第1749話

「そのまま走って、右翼は盗賊達の退路を断ちながら矢を射続けなさい! 左翼、盗賊達の数は少ないわ! 向こうの横から食らいつきなさい!」


 スーラの指示に従って、それぞれ数十台の馬車が移動する。

 それを見た盗賊達は、自分達の逃走経路を馬車によって塞がれたことを理解し、混乱する。


「おい、後ろに回り込まれたぞ!」

「ぎゃああ、矢が、矢がぁっ!」

「畜生、誰だよ、あんな凶悪な集団を襲おうなんて言ったのは!」


 背後に回り込んだ馬車から、それこそ雨の如く大量に降り注ぐ矢を、近くにいた仲間を盾にすることで防いだ盗賊の罵声が周囲に響く。

 ……盾にされた盗賊は、最初こそ何か文句を言おうとしたのだが……顔に何本もの矢が突き刺さってしまえば、生き延びることは出来ない。


「知るかっ! サブルスタの近くは最高の稼ぎ場なのに、盗賊の姿がいないって言った、お頭に言えよ!」


 四方八方から矢を射かけられ、次々に仲間が死んでいくのを見ながら、生き残りの盗賊の一人が叫び……次の瞬間、自分達に真っ直ぐ向かってくる馬車の集団を目にして、頬を引き攣らせる。


「あの連中、突っ込んでくるぞ! 全員、散れぇっ!」


 そう叫んだ盗賊の言葉通り、馬車が……それも数十台もの馬車が真っ直ぐ盗賊達の集団に向かって突っ込んできたのだ。

 咄嗟に叫んだ盗賊の行動は、決して間違ってはいない。間違ってはいないのだが……もしこの場で盗賊達がそれぞれ逃げ出せば、それは各個撃破……という名の蹂躙を許すことになるのは間違いない。

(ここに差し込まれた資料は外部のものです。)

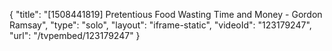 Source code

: {
    "title": "[1508441819] Pretentious Food Wasting Time and Money - Gordon Ramsay",
    "type": "solo",
    "layout": "iframe-static",
    "videoId": "123179247",
    "url": "\/tvpembed\/123179247"
} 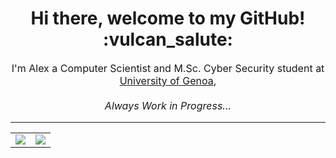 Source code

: <!--
**xDiste/xDiste** is a ✨ _special_ ✨ repository because its `README.md` (this file) appears on your GitHub profile. -->

<h1 align=center>Hi there, welcome to my GitHub! :vulcan_salute:	</h1>

<p align=center style="font-size: 16px">I'm Alex a Computer Scientist and M.Sc. Cyber Security student at <a href="https://unige.it/it/">University of Genoa</a>, 
  <br><br> <i>Always Work in Progress...</i> </p>
  
---

<table align="center">
  <tr>
    <td width="50%"><img src="https://api.githubtrends.io/user/svg/xDiste/langs?time_range=one_year&use_percent=True&include_private=True&compact=True&theme=dark"></td>
    <td width="50%"><img src="https://github-readme-stats.vercel.app/api?username=xDiste&hide=prs,issues&count_private=true&show_icons=true&theme=dark"></td>
  </tr>
</table>
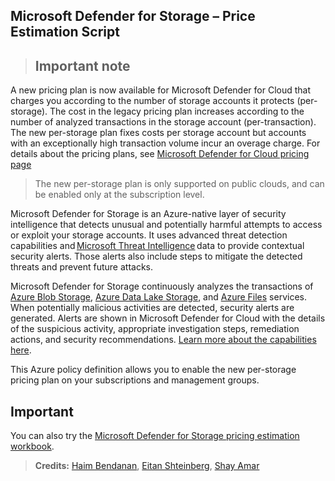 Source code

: ## Microsoft Defender for Storage – Price Estimation Script

> ## Important note
>  
A new pricing plan is now available for Microsoft Defender for Cloud that charges you according to the number of storage accounts it protects (per-storage). The cost in the legacy pricing plan increases according to the number of analyzed transactions in the storage account (per-transaction). The new per-storage plan fixes costs per storage account but accounts with an exceptionally high transaction volume incur an overage charge. For details about the pricing plans, see [Microsoft Defender for Cloud pricing page](https://azure.microsoft.com/pricing/details/defender-for-cloud/)

> The new per-storage plan is only supported on public clouds, and can be enabled only at the subscription level.

Microsoft Defender for Storage is an Azure-native layer of security intelligence that detects unusual and potentially harmful attempts to access or exploit your storage accounts. It uses advanced threat detection capabilities and [Microsoft Threat Intelligence](https://go.microsoft.com/fwlink/?linkid=2128684) data to provide contextual security alerts. Those alerts also include steps to mitigate the detected threats and prevent future attacks.

Microsoft Defender for Storage continuously analyzes the transactions of [Azure Blob Storage](https://azure.microsoft.com/services/storage/blobs/), [Azure Data Lake Storage](https://azure.microsoft.com/services/storage/data-lake-storage/), and [Azure Files](https://azure.microsoft.com/services/storage/files/) services. When potentially malicious activities are detected, security alerts are generated. Alerts are shown in Microsoft Defender for Cloud with the details of the suspicious activity, appropriate investigation steps, remediation actions, and security recommendations. [Learn more about the capabilities here](https://docs.microsoft.com/azure/security-center/defender-for-storage-introduction).

This Azure policy definition allows you to enable the new per-storage pricing plan on your subscriptions and management groups. 


## Important
You can also try the [Microsoft Defender for Storage pricing estimation workbook](https://github.com/Azure/Microsoft-Defender-for-Cloud/tree/main/Workbooks/Microsoft%20Defender%20for%20Storage%20Price%20Estimation).

> **Credits:** [Haim Bendanan](https://github.com/haimb), [Eitan Shteinberg](https://www.linkedin.com/in/eitan-shteinberg/), [Shay Amar](https://www.linkedin.com/in/shay-amar/)
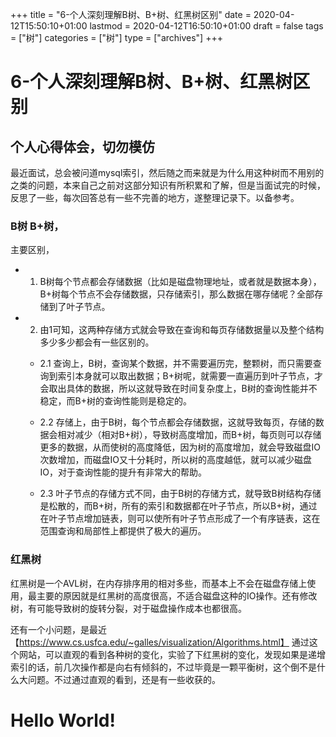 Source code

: +++
title = "6-个人深刻理解B树、B+树、红黑树区别"
date = 2020-04-12T15:50:10+01:00
lastmod = 2020-04-12T16:50:10+01:00
draft = false
tags = ["树"]
categories = ["树"]
type = ["archives"]
+++

# 6-个人深刻理解B树、B+树、红黑树区别

## 个人心得体会，切勿模仿

最近面试，总会被问道mysql索引，然后随之而来就是为什么用这种树而不用别的之类的问题，本来自己之前对这部分知识有所积累和了解，但是当面试完的时候，反思了一些，每次回答总有一些不完善的地方，遂整理记录下。以备参考。

### B树 B+树，
主要区别，
- 1. B树每个节点都会存储数据（比如是磁盘物理地址，或者就是数据本身），B+树每个节点不会存储数据，只存储索引，那么数据在哪存储呢？全部存储到了叶子节点。
- 2. 由1可知，这两种存储方式就会导致在查询和每页存储数据量以及整个结构多少多少都会有一些区别的。

   - 2.1 查询上，B树，查询某个数据，并不需要遍历完，整颗树，而只需要查询到索引本身就可以取出数据；B+树呢，就需要一直遍历到叶子节点，才会取出具体的数据，所以这就导致在时间复杂度上，B树的查询性能并不稳定，而B+树的查询性能则是稳定的。
  
   - 2.2 存储上，由于B树，每个节点都会存储数据，这就导致每页，存储的数据会相对减少（相对B+树），导致树高度增加，而B+树，每页则可以存储更多的数据，从而使树的高度降低，因为树的高度增加，就会导致磁盘IO次数增加，而磁盘IO又十分耗时，所以树的高度越低，就可以减少磁盘IO，对于查询性能的提升有非常大的帮助。
  
   - 2.3 叶子节点的存储方式不同，由于B树的存储方式，就导致B树结构存储是松散的，而B+树，所有的索引和数据都在叶子节点，所以B+树，通过在叶子节点增加链表，则可以使所有叶子节点形成了一个有序链表，这在范围查询和局部性上都提供了极大的遍历。

### 红黑树
红黑树是一个AVL树，在内存排序用的相对多些，而基本上不会在磁盘存储上使用，最主要的原因就是红黑树的高度很高，不适合磁盘这种的IO操作。还有修改树，有可能导致树的旋转分裂，对于磁盘操作成本也都很高。

还有一个小问题，是最近【https://www.cs.usfca.edu/~galles/visualization/Algorithms.html】 通过这个网站，可以直观的看到各种树的变化，实验了下红黑树的变化，发现如果是递增索引的话，前几次操作都是向右有倾斜的，不过毕竟是一颗平衡树，这个倒不是什么大问题。不过通过直观的看到，还是有一些收获的。





# Hello World! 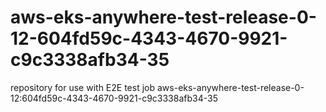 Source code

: # aws-eks-anywhere-test-release-0-12-604fd59c-4343-4670-9921-c9c3338afb34-35
repository for use with E2E test job aws-eks-anywhere-test-release-0-12:604fd59c-4343-4670-9921-c9c3338afb34-35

 それが分かっているだけに、盗賊達はどうすればいいのか迷い……その迷いの結果、盗賊達は馬車の突入を許して、蹂躙されることになる。

 何とか逃げ出した者達も、それぞれの馬車から射られる矢によって次々と死んでいき……無謀にも集団のほぼ全てが女だという理由で襲いかかった盗賊達が全滅するまでに、そう時間は掛からなかった。






「それで、被害は?」

「ある訳ないでしょ、全く」


 この一団を率いるスーラの言葉に、狼の獣人の女が呆れたように返し、それ以外の面々も同意して頷く。

 盗賊との戦い……という名の蹂躙が終わった後、この一行の主要人物達は現在この場に集まっていた。

 周囲では盗賊の死体を一ヶ所に纏め、アンデッド化しないようにと燃やしていたり、武器や防具、何らかの金目の物を剥ぎ取っていたりしている。

 本来なら盗賊達からアジトの場所を聞き出し、そこを襲撃する……といったように、自分達を救ってくれたレイの行動を真似るところなのだが、この盗賊達はちょうど今日この場にやってきたらしく、アジトはまだ存在していないというのが盗賊の生き残りから聞き出されていたので、省略されている。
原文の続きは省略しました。